Furthermore, at a hearing on a motion for new trial, the trial court acts as the trier of fact.

In this jurisdiction, a trial courts FOFs are subject to the clearly erroneous standard of review. An FOF is clearly erroneous when, despite evidence to support the finding, the appellate court is left with the definite and firm conviction that a mistake has been committed. And where there is substantial evidence, which is credible evidence of sufficient quantity and probative value to justify a reasonable person in reaching conclusions that support the FOFs, the FOFs cannot be set aside. Moreover, an appellate court will not pass upon issues dependent upon credibility of witnesses and the weight of the evidence; this is the province of the trial judge.

A trial courts conclusions of law, however, are reviewed de novo, under the right/wrong standard of review.

State v. Hicks, 113 Hawai‘i 60, 69-70, 148 P.3d 493, 502-03 (2006) (format altered) (internal quotation marks, brackets and citations omitted). A COL that is supported by the trial courts FOFs and “that reflects an application of the correct rule of law will not be overturned.” Dan v. State, 76 Hawai‘i 423, 428, 879 P.2d 528, 533 (1994) (internal quotation marks and citations omitted).

As to FOF 3, the State fails to present argument that FOF 3 is not supported by substantial evidence. The State concedes that Dr. Starling reviewed the items described in FOF 3, and essentially disagrees with the Circuit Courts characterization that Dr. Starling reviewed “most, if not all” of the States case file. FOF 3. The State argues that FOF 3 is clearly erroneous because there was no evidence that “these items constituted the entirety or the majority of the States case file.” On a motion for new trial, the trial court acts as a factfinder, and we do not pass on how it weighed the evidence in its finding. See Hicks, 113 Hawai‘i at 69, 148 P.3d at 502. The record reflects substantial evidence to support this finding, and this argument is without merit.

As to FOF 4, the State similarly challenges the Circuit Courts characterization of the pertinent evidence, and use of the term “significant,” arguing: “FOF 4 is clearly erroneous in that it characterizes a significant portion of the materials reviewed by Dr. Starling as ‘inadmissible’ ” because “[o]n the contrary, a significant portion of the material reviewed by Dr. Starling was either admitted or deemed admissible” at the MIL hearing and at trial. We do not pass on how the Circuit Court weighed the evidence as the factfinder on a motion for a new trial. See id. The record reflects substantial evidence to support this finding, and this argument is without merit.

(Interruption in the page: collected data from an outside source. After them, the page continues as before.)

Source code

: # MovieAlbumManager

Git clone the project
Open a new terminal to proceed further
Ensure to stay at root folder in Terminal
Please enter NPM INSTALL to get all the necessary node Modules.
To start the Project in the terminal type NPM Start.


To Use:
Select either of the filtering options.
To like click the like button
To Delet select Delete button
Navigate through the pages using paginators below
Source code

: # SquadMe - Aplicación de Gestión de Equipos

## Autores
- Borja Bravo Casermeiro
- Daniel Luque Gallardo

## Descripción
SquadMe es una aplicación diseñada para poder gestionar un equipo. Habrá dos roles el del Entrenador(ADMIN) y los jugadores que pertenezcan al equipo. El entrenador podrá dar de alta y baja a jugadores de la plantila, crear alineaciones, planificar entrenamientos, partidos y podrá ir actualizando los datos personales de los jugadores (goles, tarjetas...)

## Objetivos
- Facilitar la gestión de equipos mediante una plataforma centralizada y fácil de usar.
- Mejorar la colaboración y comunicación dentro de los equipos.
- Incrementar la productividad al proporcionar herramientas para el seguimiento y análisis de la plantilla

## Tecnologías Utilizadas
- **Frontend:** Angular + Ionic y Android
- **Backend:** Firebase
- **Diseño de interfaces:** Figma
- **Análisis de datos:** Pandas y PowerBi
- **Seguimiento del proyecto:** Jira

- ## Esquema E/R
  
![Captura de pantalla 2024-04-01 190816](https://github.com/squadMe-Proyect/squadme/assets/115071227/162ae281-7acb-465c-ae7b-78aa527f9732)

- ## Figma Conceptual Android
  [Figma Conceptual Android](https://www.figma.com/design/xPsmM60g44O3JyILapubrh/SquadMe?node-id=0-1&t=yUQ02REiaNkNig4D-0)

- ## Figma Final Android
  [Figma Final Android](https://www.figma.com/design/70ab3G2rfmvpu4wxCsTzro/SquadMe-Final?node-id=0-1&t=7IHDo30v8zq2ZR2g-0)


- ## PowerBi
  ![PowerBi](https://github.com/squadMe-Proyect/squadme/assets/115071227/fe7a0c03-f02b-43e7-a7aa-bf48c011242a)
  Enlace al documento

As to FOF 5, the State disagrees with how the Circuit Court summarized its own MIL ruling, as not allowing the State to qualify Dr. Starling as an expert in the area of child abuse. This argument is without merit. The State asserts that “[m]ore accurately,” the Circuit Court prohibited the State “from eliciting the words ‘child abuse’: from any witnesses,” which the State concedes “had the effect of preventing the State from qualifying [Dr. Starling] as such.” The States perception of imprecision in the Circuit Courts finding does not render FOF 5 clearly erroneous. As to FOF 6, which the State acknowledges “is partially correct” but is “clearly erroneous in form and spirit” due to its incompleteness where “only the State was limited and not the defense” -- this argument, based again on the States perception of imprecision, is without merit. A litigants disagreement with the factfinders own summary of its rulings does not render that finding clearly erroneous. See id.

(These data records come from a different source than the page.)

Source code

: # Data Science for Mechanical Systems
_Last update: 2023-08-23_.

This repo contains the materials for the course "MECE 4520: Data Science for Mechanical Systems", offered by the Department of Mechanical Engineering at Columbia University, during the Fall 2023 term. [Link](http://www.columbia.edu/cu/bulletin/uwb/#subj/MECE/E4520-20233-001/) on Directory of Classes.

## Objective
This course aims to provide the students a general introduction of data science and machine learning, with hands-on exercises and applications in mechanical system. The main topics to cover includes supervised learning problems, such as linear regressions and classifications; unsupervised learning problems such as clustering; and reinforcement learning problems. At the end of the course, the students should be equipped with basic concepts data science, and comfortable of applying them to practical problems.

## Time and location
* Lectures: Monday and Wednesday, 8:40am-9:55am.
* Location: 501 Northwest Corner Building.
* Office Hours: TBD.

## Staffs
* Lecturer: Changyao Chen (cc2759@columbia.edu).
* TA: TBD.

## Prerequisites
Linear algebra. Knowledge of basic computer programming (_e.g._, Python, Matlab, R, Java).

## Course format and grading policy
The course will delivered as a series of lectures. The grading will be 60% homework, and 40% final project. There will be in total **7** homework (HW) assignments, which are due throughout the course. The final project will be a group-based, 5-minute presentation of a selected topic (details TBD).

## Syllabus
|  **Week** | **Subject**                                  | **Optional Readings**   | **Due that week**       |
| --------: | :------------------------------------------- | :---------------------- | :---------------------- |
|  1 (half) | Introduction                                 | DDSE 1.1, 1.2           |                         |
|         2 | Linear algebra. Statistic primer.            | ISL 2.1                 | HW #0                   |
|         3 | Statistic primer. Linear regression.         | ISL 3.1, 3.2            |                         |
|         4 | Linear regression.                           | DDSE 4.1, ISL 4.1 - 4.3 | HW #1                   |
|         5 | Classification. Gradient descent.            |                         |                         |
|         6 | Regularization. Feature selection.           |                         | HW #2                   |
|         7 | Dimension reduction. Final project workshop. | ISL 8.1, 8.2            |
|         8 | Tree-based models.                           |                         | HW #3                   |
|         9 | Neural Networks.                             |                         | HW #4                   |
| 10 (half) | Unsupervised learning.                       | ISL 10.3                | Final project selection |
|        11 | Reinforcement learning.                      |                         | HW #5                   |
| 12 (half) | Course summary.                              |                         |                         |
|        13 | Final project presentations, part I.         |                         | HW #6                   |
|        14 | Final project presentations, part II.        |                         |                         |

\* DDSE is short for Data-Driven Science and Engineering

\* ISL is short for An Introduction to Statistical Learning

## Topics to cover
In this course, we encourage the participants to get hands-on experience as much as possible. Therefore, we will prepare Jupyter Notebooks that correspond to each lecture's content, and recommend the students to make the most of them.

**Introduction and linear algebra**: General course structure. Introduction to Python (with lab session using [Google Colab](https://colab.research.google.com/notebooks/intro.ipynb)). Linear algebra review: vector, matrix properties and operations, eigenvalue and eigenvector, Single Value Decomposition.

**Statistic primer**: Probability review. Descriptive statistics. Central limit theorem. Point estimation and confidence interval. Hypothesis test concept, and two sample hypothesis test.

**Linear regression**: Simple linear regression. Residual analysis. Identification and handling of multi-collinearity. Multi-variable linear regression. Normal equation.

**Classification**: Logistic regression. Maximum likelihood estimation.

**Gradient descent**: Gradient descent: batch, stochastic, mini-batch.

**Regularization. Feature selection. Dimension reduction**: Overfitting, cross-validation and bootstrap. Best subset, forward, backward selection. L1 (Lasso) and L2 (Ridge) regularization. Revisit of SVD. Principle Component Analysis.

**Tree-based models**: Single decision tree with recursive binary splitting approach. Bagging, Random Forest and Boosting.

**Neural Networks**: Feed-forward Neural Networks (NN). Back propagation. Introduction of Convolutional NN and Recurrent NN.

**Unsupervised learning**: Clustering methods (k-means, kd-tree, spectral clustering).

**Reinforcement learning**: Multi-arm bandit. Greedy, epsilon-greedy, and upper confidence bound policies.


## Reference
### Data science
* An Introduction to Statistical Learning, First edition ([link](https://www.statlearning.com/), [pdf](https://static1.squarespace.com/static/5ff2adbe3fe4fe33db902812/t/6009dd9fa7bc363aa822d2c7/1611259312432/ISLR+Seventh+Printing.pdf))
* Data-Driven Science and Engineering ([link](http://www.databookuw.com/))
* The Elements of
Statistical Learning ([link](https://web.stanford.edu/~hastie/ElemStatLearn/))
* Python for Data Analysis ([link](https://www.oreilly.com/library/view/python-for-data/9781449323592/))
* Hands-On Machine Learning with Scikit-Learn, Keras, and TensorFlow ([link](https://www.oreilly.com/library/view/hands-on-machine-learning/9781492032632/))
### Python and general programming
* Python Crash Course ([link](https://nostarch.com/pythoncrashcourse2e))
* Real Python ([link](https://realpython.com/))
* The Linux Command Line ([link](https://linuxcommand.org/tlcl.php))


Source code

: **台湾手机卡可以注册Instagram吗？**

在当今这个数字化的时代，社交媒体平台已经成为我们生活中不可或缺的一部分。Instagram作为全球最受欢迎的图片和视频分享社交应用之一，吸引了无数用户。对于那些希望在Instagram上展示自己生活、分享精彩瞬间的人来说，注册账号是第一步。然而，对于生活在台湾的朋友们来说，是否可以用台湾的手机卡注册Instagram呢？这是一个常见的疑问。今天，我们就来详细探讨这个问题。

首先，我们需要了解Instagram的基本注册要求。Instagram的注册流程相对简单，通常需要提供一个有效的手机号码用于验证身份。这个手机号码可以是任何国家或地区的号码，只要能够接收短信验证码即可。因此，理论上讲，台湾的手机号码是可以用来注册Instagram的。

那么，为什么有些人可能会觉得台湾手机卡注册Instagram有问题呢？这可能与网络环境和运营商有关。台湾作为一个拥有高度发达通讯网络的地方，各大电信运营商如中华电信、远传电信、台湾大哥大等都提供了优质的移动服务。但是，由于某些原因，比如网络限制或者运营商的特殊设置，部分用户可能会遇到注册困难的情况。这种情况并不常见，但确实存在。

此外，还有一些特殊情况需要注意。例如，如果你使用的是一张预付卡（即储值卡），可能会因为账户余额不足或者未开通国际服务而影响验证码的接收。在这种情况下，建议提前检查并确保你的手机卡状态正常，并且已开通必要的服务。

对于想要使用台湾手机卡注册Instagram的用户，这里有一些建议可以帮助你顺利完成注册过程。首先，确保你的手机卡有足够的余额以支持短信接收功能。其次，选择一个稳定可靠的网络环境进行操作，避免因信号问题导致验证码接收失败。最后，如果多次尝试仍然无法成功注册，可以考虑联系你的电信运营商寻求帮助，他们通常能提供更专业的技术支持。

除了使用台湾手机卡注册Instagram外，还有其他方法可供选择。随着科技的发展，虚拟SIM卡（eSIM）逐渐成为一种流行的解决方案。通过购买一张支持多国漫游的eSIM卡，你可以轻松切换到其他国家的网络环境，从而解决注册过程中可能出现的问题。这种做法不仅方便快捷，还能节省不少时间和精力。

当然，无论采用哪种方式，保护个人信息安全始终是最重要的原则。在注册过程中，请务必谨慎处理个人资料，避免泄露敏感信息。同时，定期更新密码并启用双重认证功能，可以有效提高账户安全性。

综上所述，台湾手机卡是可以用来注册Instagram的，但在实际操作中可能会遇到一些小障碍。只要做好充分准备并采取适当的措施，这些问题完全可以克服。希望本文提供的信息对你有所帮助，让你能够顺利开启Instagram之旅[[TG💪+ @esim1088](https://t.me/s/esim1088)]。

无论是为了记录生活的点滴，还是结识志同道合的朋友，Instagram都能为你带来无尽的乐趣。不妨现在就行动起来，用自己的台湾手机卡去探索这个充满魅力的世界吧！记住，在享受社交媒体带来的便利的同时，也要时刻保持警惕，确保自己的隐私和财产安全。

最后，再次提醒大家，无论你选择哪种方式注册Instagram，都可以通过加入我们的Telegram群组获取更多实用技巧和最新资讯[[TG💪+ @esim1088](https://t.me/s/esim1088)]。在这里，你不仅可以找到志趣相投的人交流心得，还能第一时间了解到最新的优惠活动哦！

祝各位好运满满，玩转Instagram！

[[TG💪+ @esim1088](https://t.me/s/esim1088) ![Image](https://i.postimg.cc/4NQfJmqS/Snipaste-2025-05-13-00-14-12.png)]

As to COLs 2, 4, and 6, the Circuit Court concluded that Dr. Starlings analysis was “possibly tainted” by her view of inadmissible, prejudicial, non-medical evidence, and noted that the courts attempts to limit Dr. Starlings testimony during trial to “purely medical evidence” only, had the effect of preventing the jury from fully evaluating her expert testimony; the Circuit Court ultimately concluded that Dr. Starlings testimony should have been precluded where her “expert opinions were based in large part upon irrelevant, inadmissible, and prejudicial evidence.” The State claims the Circuit Courts COL 2 that Dr. Starlings testimony was “possibly tainted,” is erroneous because it “lacks support in the record” and consists of “mere speculation and conjecture[.]” This COL is more accurately an FOF, or a mixed question of fact and law, for which the clearly erroneous standard of review applies. See State v. Rodrigues, 145 Hawai‘i 487, 494, 454 P.3d 428, 435 (2019) (a conclusion of law that presents mixed questions of fact and law is reviewed under the clearly erroneous standard because the conclusion is dependent upon the facts and circumstances of the particular case); Kilauea Neighborhood Assn v. Land Use Commn of the State of Hawaii, 7 Haw. App. 227, 229, 751 P.2d 1031, 1034 (1988) (accuracy of label affixed by agency as a finding of fact or conclusion of law freely reviewable by the appellate courts under the clearly erroneous standard). The Circuit Courts finding in FOF 3 that Dr. Starling had reviewed non-medical evidence constitutes substantial evidence to support COL 2. See Rodrigues, 145 Hawai‘i at 494, 454 P.3d at 435. The Circuit Courts determination that the evidence reviewed by Dr. Starling was “irrelevant, inadmissible, and prejudicial” and ultimate conclusion that her testimony should have been precluded, were not clearly erroneous and were within the courts province as the factfinder on a motion for new trial. See Hicks, 113 Hawai‘i at 69, 148 P.3d at 502.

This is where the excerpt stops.